Additionally synthetic slings should never be used to rig personnel platforms.

NEVER RIG A SLING TO THE LOAD IMPROPERLY

  • Avoid dropped loads or sling damage

  • Sling leg angle shall not be less than 30 degrees from the horizontal

  • Chain Slings shall be shortened with a shortening hook only — NO KNOTS, BOLTS, ETC.

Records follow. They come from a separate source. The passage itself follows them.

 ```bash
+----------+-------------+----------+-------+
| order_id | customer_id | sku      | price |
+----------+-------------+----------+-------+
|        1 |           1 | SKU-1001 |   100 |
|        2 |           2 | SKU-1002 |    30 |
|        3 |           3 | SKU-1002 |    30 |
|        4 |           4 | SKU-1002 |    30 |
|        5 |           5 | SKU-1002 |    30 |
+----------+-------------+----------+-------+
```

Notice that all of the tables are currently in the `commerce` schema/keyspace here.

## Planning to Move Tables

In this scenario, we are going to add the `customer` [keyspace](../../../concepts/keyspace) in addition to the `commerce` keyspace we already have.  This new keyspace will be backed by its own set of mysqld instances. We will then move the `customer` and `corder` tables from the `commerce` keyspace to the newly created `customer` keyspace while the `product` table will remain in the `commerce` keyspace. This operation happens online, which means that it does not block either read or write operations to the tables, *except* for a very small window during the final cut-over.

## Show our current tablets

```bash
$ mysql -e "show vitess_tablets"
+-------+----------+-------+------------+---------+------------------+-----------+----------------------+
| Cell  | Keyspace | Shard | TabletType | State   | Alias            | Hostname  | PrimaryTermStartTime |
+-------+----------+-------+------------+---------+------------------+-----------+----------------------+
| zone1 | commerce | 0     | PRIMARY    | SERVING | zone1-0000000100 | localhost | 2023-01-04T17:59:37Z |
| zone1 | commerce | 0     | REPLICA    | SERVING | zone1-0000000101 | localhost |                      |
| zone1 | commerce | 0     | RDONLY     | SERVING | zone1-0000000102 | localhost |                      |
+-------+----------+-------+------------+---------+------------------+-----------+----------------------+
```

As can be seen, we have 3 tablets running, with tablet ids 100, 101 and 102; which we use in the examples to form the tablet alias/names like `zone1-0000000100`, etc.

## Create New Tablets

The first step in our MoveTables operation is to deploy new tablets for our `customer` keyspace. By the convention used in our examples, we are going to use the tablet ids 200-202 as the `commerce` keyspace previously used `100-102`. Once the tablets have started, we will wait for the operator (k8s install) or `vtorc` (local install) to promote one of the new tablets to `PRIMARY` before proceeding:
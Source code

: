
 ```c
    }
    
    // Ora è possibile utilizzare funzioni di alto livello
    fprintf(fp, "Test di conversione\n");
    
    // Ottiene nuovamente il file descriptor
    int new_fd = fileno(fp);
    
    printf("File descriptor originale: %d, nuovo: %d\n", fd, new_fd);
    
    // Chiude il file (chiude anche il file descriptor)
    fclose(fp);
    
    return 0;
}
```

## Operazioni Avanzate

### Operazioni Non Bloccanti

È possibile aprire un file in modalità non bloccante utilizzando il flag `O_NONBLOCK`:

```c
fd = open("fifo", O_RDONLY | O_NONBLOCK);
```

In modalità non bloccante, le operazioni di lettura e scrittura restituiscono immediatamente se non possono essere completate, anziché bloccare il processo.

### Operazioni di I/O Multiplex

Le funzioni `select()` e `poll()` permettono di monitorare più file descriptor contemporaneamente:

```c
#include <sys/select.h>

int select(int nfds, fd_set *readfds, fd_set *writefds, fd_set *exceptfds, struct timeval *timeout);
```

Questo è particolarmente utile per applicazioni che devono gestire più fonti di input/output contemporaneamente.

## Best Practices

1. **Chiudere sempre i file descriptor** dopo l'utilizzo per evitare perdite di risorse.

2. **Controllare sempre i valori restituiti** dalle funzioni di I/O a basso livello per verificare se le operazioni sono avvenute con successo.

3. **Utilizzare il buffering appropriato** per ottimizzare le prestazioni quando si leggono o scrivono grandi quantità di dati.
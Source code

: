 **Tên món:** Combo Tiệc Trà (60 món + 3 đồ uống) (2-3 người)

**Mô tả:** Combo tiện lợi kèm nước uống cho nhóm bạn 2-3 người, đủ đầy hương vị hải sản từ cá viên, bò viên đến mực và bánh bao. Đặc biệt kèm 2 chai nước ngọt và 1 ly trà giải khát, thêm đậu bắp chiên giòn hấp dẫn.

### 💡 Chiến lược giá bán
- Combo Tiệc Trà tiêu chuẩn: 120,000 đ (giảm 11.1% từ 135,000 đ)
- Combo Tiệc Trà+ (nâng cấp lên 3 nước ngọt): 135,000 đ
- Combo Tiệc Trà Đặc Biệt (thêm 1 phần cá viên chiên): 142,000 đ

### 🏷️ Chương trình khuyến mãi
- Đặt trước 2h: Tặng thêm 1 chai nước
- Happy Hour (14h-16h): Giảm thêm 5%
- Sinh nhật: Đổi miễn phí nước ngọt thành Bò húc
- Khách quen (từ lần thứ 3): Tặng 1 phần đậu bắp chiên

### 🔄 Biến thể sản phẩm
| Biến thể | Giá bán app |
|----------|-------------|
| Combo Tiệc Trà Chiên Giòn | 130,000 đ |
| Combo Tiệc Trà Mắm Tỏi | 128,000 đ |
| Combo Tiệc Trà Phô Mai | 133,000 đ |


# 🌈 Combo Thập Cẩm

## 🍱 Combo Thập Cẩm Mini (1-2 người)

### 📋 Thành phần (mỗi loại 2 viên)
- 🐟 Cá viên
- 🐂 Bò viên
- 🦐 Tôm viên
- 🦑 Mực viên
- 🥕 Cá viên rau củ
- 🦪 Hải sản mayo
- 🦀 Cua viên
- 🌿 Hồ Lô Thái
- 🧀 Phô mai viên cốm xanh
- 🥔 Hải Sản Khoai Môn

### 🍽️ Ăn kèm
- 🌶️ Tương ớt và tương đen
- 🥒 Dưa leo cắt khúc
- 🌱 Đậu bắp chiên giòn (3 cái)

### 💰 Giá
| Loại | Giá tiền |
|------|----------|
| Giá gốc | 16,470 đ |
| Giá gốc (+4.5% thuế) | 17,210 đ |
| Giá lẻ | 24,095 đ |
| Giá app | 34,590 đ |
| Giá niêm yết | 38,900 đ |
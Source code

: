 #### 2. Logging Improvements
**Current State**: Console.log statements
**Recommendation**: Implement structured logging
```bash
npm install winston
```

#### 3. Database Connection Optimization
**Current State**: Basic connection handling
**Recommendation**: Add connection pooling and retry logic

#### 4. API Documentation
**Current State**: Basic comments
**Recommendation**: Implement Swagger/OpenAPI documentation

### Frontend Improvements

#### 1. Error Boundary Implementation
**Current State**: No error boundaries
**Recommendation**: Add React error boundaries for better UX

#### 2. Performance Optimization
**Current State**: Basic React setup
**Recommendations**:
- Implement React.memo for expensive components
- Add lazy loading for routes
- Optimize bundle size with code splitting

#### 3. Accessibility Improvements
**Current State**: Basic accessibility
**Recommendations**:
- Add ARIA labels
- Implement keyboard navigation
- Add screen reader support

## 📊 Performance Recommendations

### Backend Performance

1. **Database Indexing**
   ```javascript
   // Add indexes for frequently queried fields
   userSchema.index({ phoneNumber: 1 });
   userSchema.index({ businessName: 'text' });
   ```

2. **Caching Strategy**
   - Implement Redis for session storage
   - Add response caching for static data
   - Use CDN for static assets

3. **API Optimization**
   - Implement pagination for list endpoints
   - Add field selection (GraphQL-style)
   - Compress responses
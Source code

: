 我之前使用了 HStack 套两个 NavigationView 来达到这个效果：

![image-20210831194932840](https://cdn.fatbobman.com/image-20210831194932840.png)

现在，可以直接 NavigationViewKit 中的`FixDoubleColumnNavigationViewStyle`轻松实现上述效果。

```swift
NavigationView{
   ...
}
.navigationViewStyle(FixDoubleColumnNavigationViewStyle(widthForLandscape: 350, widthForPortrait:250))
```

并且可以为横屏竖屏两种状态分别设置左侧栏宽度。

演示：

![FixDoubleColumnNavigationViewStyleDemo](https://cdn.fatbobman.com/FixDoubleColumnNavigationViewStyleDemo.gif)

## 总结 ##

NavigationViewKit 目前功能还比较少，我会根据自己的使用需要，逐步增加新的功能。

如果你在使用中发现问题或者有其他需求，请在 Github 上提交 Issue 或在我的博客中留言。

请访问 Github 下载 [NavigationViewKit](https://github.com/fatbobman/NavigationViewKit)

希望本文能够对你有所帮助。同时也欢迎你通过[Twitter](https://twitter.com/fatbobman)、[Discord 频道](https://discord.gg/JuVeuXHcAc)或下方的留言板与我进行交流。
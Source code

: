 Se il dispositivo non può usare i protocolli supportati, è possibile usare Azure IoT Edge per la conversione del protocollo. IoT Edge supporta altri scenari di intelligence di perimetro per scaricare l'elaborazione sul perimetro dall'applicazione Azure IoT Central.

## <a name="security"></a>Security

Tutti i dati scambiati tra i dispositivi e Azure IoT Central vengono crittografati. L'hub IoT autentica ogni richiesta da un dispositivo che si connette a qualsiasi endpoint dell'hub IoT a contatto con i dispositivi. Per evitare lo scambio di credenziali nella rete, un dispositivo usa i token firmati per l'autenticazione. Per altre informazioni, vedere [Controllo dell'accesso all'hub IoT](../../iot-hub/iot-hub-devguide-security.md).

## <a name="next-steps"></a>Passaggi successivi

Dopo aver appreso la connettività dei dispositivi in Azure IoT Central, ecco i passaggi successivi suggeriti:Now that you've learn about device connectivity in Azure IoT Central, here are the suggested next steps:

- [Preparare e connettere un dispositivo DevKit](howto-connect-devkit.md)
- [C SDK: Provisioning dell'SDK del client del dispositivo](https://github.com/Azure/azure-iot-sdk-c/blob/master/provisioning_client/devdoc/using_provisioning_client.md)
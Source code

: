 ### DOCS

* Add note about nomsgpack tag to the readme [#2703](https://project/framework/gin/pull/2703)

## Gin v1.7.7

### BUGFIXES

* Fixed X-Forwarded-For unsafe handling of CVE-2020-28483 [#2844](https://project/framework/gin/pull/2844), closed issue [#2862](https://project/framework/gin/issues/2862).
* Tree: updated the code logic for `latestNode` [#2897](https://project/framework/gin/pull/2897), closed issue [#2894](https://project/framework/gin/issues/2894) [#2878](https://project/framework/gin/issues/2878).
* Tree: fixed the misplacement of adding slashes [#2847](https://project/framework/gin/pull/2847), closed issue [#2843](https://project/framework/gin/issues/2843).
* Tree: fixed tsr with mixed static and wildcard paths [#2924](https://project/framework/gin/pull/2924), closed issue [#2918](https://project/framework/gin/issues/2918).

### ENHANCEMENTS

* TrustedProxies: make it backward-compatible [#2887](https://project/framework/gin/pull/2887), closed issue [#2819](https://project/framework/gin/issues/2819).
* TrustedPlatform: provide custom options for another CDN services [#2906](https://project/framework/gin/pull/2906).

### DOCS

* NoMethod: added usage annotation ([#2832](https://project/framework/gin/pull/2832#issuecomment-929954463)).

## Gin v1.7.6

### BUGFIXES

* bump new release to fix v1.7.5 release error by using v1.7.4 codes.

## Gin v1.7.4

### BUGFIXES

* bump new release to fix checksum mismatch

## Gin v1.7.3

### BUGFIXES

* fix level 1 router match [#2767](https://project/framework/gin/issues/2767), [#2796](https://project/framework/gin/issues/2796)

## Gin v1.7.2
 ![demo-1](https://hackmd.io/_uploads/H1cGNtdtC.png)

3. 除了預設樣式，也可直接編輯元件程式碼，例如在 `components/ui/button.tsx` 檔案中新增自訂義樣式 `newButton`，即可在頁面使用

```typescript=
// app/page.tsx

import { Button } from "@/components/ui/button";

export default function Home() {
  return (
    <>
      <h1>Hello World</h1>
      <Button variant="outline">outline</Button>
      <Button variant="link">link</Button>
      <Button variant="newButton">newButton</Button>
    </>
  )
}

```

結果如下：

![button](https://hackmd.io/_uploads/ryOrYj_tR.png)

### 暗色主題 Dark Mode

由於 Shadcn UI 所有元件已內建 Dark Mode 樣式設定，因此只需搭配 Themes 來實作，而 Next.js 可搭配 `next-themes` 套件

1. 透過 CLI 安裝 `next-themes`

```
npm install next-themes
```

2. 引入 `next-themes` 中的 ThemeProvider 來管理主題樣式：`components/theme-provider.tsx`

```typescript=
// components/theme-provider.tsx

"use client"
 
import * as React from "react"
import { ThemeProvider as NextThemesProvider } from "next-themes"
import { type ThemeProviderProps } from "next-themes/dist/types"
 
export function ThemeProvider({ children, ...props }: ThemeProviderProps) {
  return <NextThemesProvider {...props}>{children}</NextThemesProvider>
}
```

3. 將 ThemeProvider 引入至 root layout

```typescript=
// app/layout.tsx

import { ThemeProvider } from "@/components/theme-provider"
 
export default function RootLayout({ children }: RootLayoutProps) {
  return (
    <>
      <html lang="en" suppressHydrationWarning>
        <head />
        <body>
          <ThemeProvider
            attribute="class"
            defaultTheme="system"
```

  • Synthetic Slings are not to be shortened at all — if a shorter sling is needed for a job use a different sling that is properly suited for the application

  • Sling legs shall not be kinked, twisted or tied

  • Sling hooks shall not be point loaded

  • Slings used in a basket hitch shall have loads properly balanced

  • Slings shall be securely attached to lifting point

  • Slings in contact with edges, corners, protrusions, or abrasive surfaces shall be protected with a material of sufficient strength, thickness, and construction to prevent damage

  • Sling shall be rigged to prevent chain from sliding over load edge radius

NEVER USE A WORN OUT OR DAMAGED SLING

Remove slings from service if any of the following are present:

  • Missing or illegible identification

  • Wear, nicks, bends, cracks, gouges, or stretching in any hardware or chain

  • Weld splatter on any part of the sling or hardware attachments

  • Excessive wear at bearing points

  • Discoloration from excessive temperatures

  • Chain links should hinge freely with adjacent links

  • End attachments, including hooks, that are cracked, deformed, elongated, or obviously worn

  • Other conditions, including visible damage, that cause doubt as to the continued use of the sling


NEVER USE A SLING WITHOUT A LEGIBLE  IDENTIFICATION TAG

Sling identification is required to insure proper sling selection. Rated capacity is the maximum working load for a specified working range. Slings with missing or illegible tags should be removed from service. Sling working range includes sling leg angles from 90 degrees to specified maximum.

CAUTIONS TO PERSONNEL

All portions of the human body shall be kept from between the sling and the load, and from between the sling and the crane hook or hoist hook. Personnel should never stand in line with or next to the leg(s) of a sling that is under tension. Personnel shall not stand or pass under a suspended load. Personnel shall not ride the sling. Synthetic slings shall not be used to support suspended personnel platforms.